With one CRITICAL difference. And I want you to follow me very closely here because this is critical to attaining the enlightenment that I want for you. Each pharmacy can decide for themselves if they want to accept the prices paid by a given private insurance plan. With this one, it does not sound like they will have the same option. With Arkansas RX the state will necogciate the prices and "pharmacies will be required to pass those savings onto the consumer". Turning down a big insurer that wants to short-change them might hurt, but at least they have that option. Insurers have to respond to market realities because if too many pharmacies refuse to accept their low-ball prices then it could cost them business. The 800 pound state gorillia does not have that check and balance as it goes crashing through the landscape ordering folks about.

"Rural pharmacists frequently do as well or better than pharmacists in higher population centers" you say. Sometimes maybe. The key is volume. But if there is not enough volume to justify a drug store on the bare-bones prices the state will pay, then that small town will lose their pharmacy. If the store had been allowed a more reasonable margin they could keep their doors open and continue to serve people. Just because SOME rural pharmacies have as high a volume as big city stores does not negate this fact. In the small chain I am working, I assure you that the three small town stores are low-volume relative to the big city stores. Those towns are prime candidates to lose their pharmacies when the state decides what margins are "fair".

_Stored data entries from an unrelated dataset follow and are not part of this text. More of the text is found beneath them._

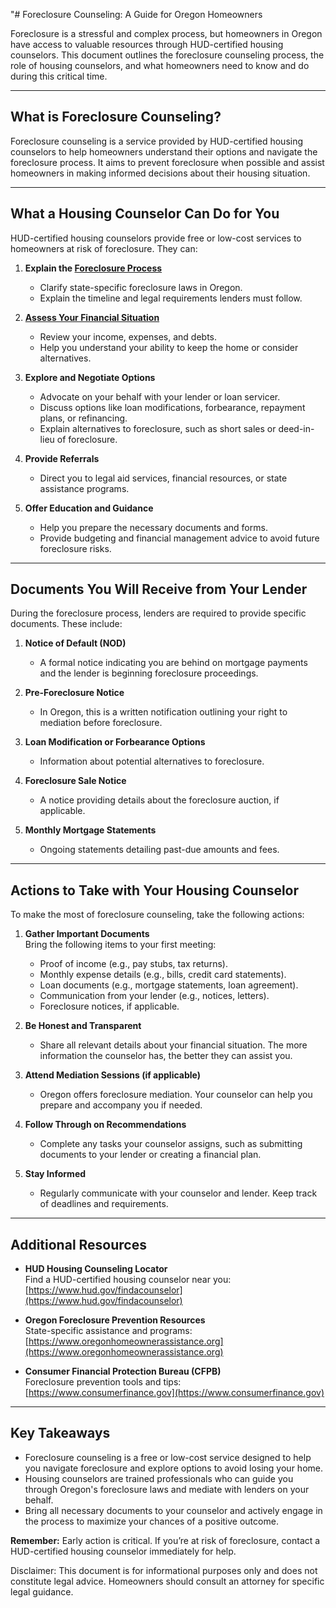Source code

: "# Foreclosure Counseling: A Guide for Oregon Homeowners

Foreclosure is a stressful and complex process, but homeowners in Oregon have access 
to valuable resources through HUD-certified housing counselors. 
This document outlines the foreclosure counseling process, 
the role of housing counselors, and what homeowners need to know and do 
during this critical time.

---

## **What is Foreclosure Counseling?**

Foreclosure counseling is a service provided by HUD-certified housing counselors 
to help homeowners understand their options and navigate the foreclosure process. It aims to prevent foreclosure when possible and assist homeowners in making informed decisions about their housing situation.

---

## **What a Housing Counselor Can Do for You**

HUD-certified housing counselors provide free or low-cost services to 
homeowners at risk of foreclosure. They can:

1. **Explain the [Foreclosure Process](./OregonProcess.md)**  
   - Clarify state-specific foreclosure laws in Oregon.
   - Explain the timeline and legal requirements lenders must follow.

2. **[Assess Your Financial Situation](./AssessFinancials.md)**  
   - Review your income, expenses, and debts.
   - Help you understand your ability to keep the home or consider alternatives.

3. **Explore and Negotiate Options**  
   - Advocate on your behalf with your lender or loan servicer.
   - Discuss options like loan modifications, forbearance, repayment plans, or refinancing.
   - Explain alternatives to foreclosure, such as short sales or deed-in-lieu of foreclosure.

4. **Provide Referrals**  
   - Direct you to legal aid services, financial resources, or state assistance programs.

5. **Offer Education and Guidance**  
   - Help you prepare the necessary documents and forms.
   - Provide budgeting and financial management advice to avoid future foreclosure risks.

---

## **Documents You Will Receive from Your Lender**

During the foreclosure process, lenders are required to provide specific documents. 
These include:

1. **Notice of Default (NOD)**  
   - A formal notice indicating you are behind on mortgage payments and the 
lender is beginning foreclosure proceedings.

2. **Pre-Foreclosure Notice**  
   - In Oregon, this is a written notification outlining your right to 
mediation before foreclosure.

3. **Loan Modification or Forbearance Options**  
   - Information about potential alternatives to foreclosure.

4. **Foreclosure Sale Notice**  
   - A notice providing details about the foreclosure auction, if applicable.

5. **Monthly Mortgage Statements**  
   - Ongoing statements detailing past-due amounts and fees.

---

## **Actions to Take with Your Housing Counselor**

To make the most of foreclosure counseling, take the following actions:

1. **Gather Important Documents**  
   Bring the following items to your first meeting:
   - Proof of income (e.g., pay stubs, tax returns).
   - Monthly expense details (e.g., bills, credit card statements).
   - Loan documents (e.g., mortgage statements, loan agreement).
   - Communication from your lender (e.g., notices, letters).
   - Foreclosure notices, if applicable.

2. **Be Honest and Transparent**  
   - Share all relevant details about your financial situation. 
The more information the counselor has, the better they can assist you.

3. **Attend Mediation Sessions (if applicable)**  
   - Oregon offers foreclosure mediation. 
Your counselor can help you prepare and accompany you if needed.

4. **Follow Through on Recommendations**  
   - Complete any tasks your counselor assigns, 
such as submitting documents to your lender or creating a financial plan.

5. **Stay Informed**  
   - Regularly communicate with your counselor and lender. 
Keep track of deadlines and requirements.

---

## **Additional Resources**

- **HUD Housing Counseling Locator**  
  Find a HUD-certified housing counselor near you: [https://www.hud.gov/findacounselor](https://www.hud.gov/findacounselor)

- **Oregon Foreclosure Prevention Resources**  
  State-specific assistance and programs: [https://www.oregonhomeownerassistance.org](https://www.oregonhomeownerassistance.org)

- **Consumer Financial Protection Bureau (CFPB)**  
  Foreclosure prevention tools and tips: [https://www.consumerfinance.gov](https://www.consumerfinance.gov)

---

## **Key Takeaways**

- Foreclosure counseling is a free or low-cost service designed to help you 
navigate foreclosure and explore options to avoid losing your home.
- Housing counselors are trained professionals who can guide you through 
Oregon's foreclosure laws and mediate with lenders on your behalf.
- Bring all necessary documents to your counselor and actively engage in the 
process to maximize your chances of a positive outcome.

**Remember:** Early action is critical. If you’re at risk of foreclosure, 
contact a HUD-certified housing counselor immediately for help.

Disclaimer: This document is for informational purposes only and does not constitute 
legal advice. Homeowners should consult an attorney for specific legal guidance.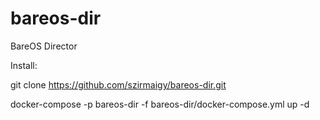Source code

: # bareos-dir
BareOS Director

Install:

git clone https://github.com/szirmaigy/bareos-dir.git

docker-compose -p bareos-dir -f bareos-dir/docker-compose.yml up -d
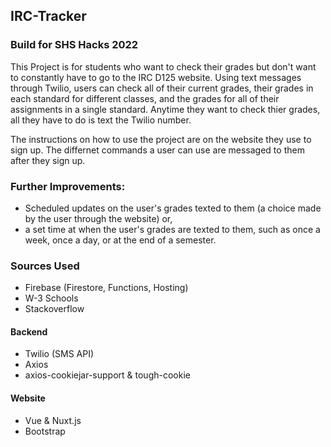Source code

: ## IRC-Tracker
### Build for SHS Hacks 2022

This Project is for students who want to check their grades but don't want to constantly have to go to the IRC D125 website.
Using text messages through Twilio, users can check all of their current grades, their grades in each standard for different classes, and the grades for all of their assignments in a single standard. Anytime they want to check thier grades, all they have to do is text the Twilio number.

The instructions on how to use the project are on the website they use to sign up. 
The differnet commands a user can use are messaged to them after they sign up.    

### Further Improvements: 
- Scheduled updates on the user's grades texted to them (a choice made by the user through the website) or,
- a set time at when the user's grades are texted to them, such as once a week, once a day, or at the end of a semester.


### Sources Used
- Firebase (Firestore, Functions, Hosting)
- W-3 Schools
- Stackoverflow
#### Backend
- Twilio (SMS API)
- Axios
- axios-cookiejar-support & tough-cookie
#### Website
- Vue & Nuxt.js
- Bootstrap
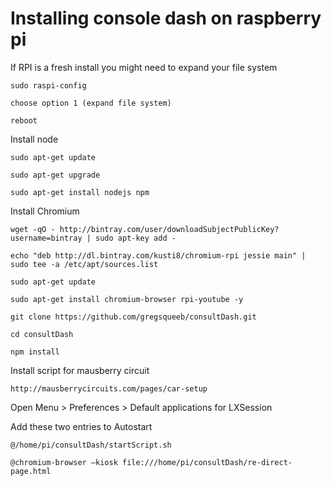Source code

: # Installing console dash on raspberry pi

If RPI is a fresh install you might need to expand your file system

`sudo raspi-config`

`choose option 1 (expand file system)`

`reboot`


Install node

`sudo apt-get update`

`sudo apt-get upgrade`

`sudo apt-get install nodejs npm`


Install Chromium

`wget -qO - http://bintray.com/user/downloadSubjectPublicKey?username=bintray | sudo apt-key add -`

`echo "deb http://dl.bintray.com/kusti8/chromium-rpi jessie main" | sudo tee -a /etc/apt/sources.list`

`sudo apt-get update`

`sudo apt-get install chromium-browser rpi-youtube -y`


`git clone https://github.com/gregsqueeb/consultDash.git`

`cd consultDash`

`npm install`


Install script for mausberry circuit

`http://mausberrycircuits.com/pages/car-setup`


Open Menu > Preferences > Default applications for LXSession

Add these two entries to Autostart

`@/home/pi/consultDash/startScript.sh`

`@chromium-browser —kiosk file:///home/pi/consultDash/re-direct-page.html`


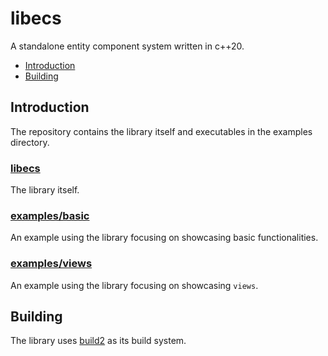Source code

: # libecs

A standalone entity component system written in c++20.

- [Introduction](#introduction)
- [Building](#building)

## Introduction

The repository contains the library itself and executables in the examples directory.

### [libecs](/libecs/README.md)

The library itself.

### [examples/basic](examples/basic/README.md)

An example using the library focusing on showcasing basic functionalities.

### [examples/views](examples/views/README.md)

An example using the library focusing on showcasing `views`.

## Building

The library uses [build2](https://build2.org/) as its build system.
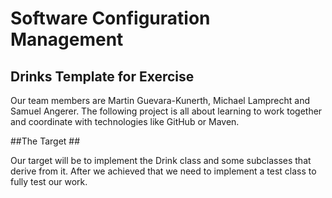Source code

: # Software Configuration Management #

## Drinks Template for Exercise ###

Our team members are Martin Guevara-Kunerth, Michael Lamprecht and Samuel Angerer.
The following project is all about learning to work together and coordinate with technologies
like GitHub or Maven.

##The Target ##

Our target will be to implement the Drink class and some subclasses that derive from it. 
After we achieved that we need to implement a test class to fully test our work.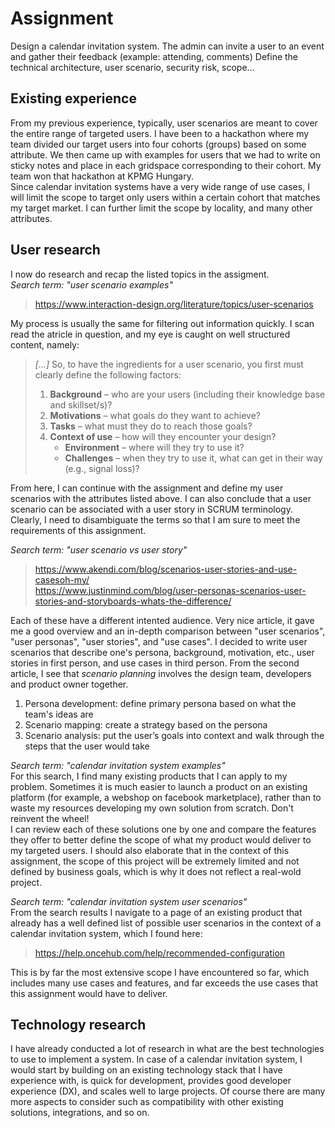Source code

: # Assignment
Design a calendar invitation system. The admin can invite a user to an event and gather their feedback (example: attending, comments)
Define the technical architecture, user scenario, security risk, scope...

## Existing experience
From my previous experience, typically, user scenarios are meant to cover the entire range of targeted users. I have been to a hackathon where my team divided our target users into four cohorts (groups) based on some attribute. We then came up with examples for users that we had to write on sticky notes and place in each gridspace corresponding to their cohort. My team won that hackathon at KPMG Hungary.  
Since calendar invitation systems have a very wide range of use cases, I will limit the scope to target only users within a certain cohort that matches my target market. I can further limit the scope by locality, and many other attributes.

## User research
I now do research and recap the listed topics in the assigment.  
*Search term: "user scenario examples"*  
> https://www.interaction-design.org/literature/topics/user-scenarios  

My process is usually the same for filtering out information quickly. I scan read the atricle in question, and my eye is caught on well structured content, namely: 
> *[...]* So, to have the ingredients for a user scenario, you first must clearly define the following factors:  
> 1. **Background** – who are your users (including their knowledge base and skillset/s)?  
> 2. **Motivations** – what goals do they want to achieve?  
> 3. **Tasks** – what must they do to reach those goals?  
> 4. **Context of use** – how will they encounter your design?  
>     - **Environment** – where will they try to use it?  
>     - **Challenges** – when they try to use it, what can get in their way (e.g., signal loss)?

From here, I can continue with the assignment and define my user scenarios with the attributes listed above. I can also conclude that a user scenario can be associated with a user story in SCRUM terminology. Clearly, I need to disambiguate the terms so that I am sure to meet the requirements of this assignment.

*Search term: "user scenario vs user story"*  

> https://www.akendi.com/blog/scenarios-user-stories-and-use-casesoh-my/  
> https://www.justinmind.com/blog/user-personas-scenarios-user-stories-and-storyboards-whats-the-difference/

Each of these have a different intented audience. Very nice article, it gave me a good overview and an in-depth comparison between "user scenarios", "user personas", "user stories", and "use cases". I decided to write user scenarios that describe one's persona, background, motivation, etc., user stories in first person, and use cases in third person. From the second article, I see that _scenario planning_ involves the design team, developers and product owner together. 
1. Persona development: define primary persona based on what the team's ideas are
2. Scenario mapping: create a strategy based on the persona
3. Scenario analysis: put the user’s goals into context and walk through the steps that the user would take

*Search term: "calendar invitation system examples"*  
For this search, I find many existing products that I can apply to my problem. Sometimes it is much easier to launch a product on an existing platform (for example, a webshop on facebook marketplace), rather than to waste my resources developing my own solution from scratch. Don't reinvent the wheel!  
I can review each of these solutions one by one and compare the features they offer to better define the scope of what my product would deliver to my targeted users. I should also elaborate that in the context of this assignment, the scope of this project will be extremely limited and not defined by business goals, which is why it does not reflect a real-wold project.

*Search term: "calendar invitation system user scenarios"*  
From the search results I navigate to a page of an existing product that already has a well defined list of possible user scenarios in the context of a calendar invitation system, which I found here: 
> https://help.oncehub.com/help/recommended-configuration  

This is by far the most extensive scope I have encountered so far, which includes many use cases and features, and far exceeds the use cases that this assignment would have to deliver.

## Technology research
I have already conducted a lot of research in what are the best technologies to use to implement a system. In case of a calendar invitation system, I would start by building on an existing technology stack that I have experience with, is quick for development, provides good developer experience (DX), and scales well to large projects. Of course there are many more aspects to consider such as compatibility with other existing solutions, integrations, and so on.  
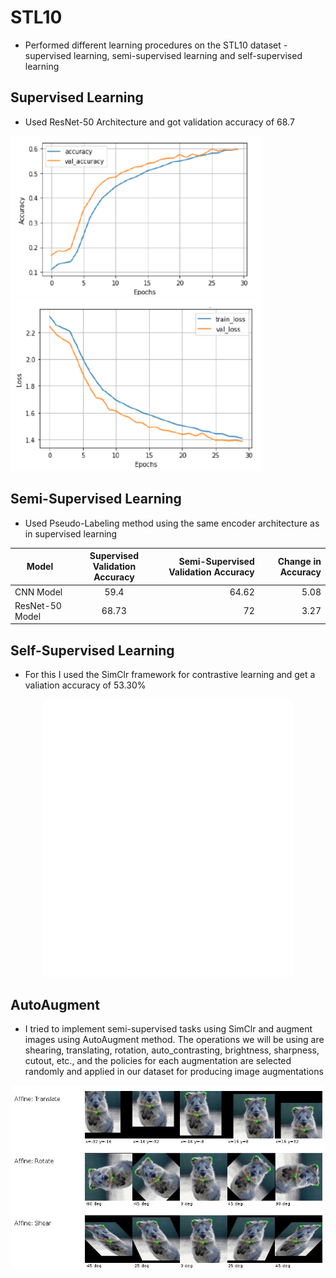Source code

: # STL10

* Performed different learning procedures on the STL10 dataset - supervised learning, semi-supervised learning and self-supervised learning

## Supervised Learning 
* Used ResNet-50 Architecture and got validation accuracy of 68.7
<p float="left">
<img src="images/2.png" width="400"/>
<img src="images/3.png" width="400"/>
</p>


## Semi-Supervised Learning 
* Used Pseudo-Labeling method using the same encoder architecture as in supervised learning 

| Model         | Supervised Validation Accuracy         | Semi-Supervised Validation Accuracy   |  Change in Accuracy  |
| ------------- |:-------------:| -----:|                     ------:                                                                       |
| CNN Model     | 59.4          | 64.62 |  5.08                                                                         |
| ResNet-50 Model| 68.73        |   72  |  3.27                                                                         | 

## Self-Supervised Learning 

* For this I used the SimClr framework for contrastive learning and get a valiation accuracy of 53.30%
<p align="center">
<img src="images/4.gif" width="400"/>
</p>

## AutoAugment 
* I tried to implement semi-supervised tasks using SimClr and augment images using AutoAugment method. The operations we will be using are shearing, translating, rotation,
auto_contrasting, brightness, sharpness, cutout, etc., and the policies for each augmentation are selected randomly and applied in our dataset for producing image augmentations
<p align="center">
<img src="images/1.png" width="500"/>
</p>


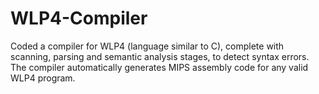 # WLP4-Compiler
Coded a compiler for WLP4 (language similar to C), complete with scanning, parsing and semantic analysis stages, to detect syntax errors. The compiler automatically generates MIPS assembly code for any valid WLP4 program.
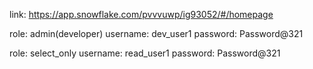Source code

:link: https://app.snowflake.com/pvvvuwp/ig93052/#/homepage

role: admin(developer)
username: dev_user1
password: Password@321

role: select_only
username: read_user1
password: Password@321

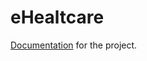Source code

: # eHealtcare

[Documentation](https://docs.google.com/presentation/d/1PTQVvYyhYC_WSIYzq7niYWT2iy6teY1Dduv-Bki1OCw/edit?usp=sharing) for the project.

As for who is for it and who is against it, I repeat that it could be the "chamber of commerce effect". Plus, the drug companies probably understood the dynamics a lot better than the Arkansas Pharmacies. The small pharmacies may not get the picture yet- that you guys are going to aim a D60 dozier right at them. The bigger players in this state are the only ones that can afford to pay people to keep up with this stuff. It is OK with them if the rural folks get shut down so the area served will have to drive 20 more miles to their "Superstore" and get treated like a number.

Some of you don't want to admit that these heavy-handed government efforts to "help" people wind up hurting people too, but they do.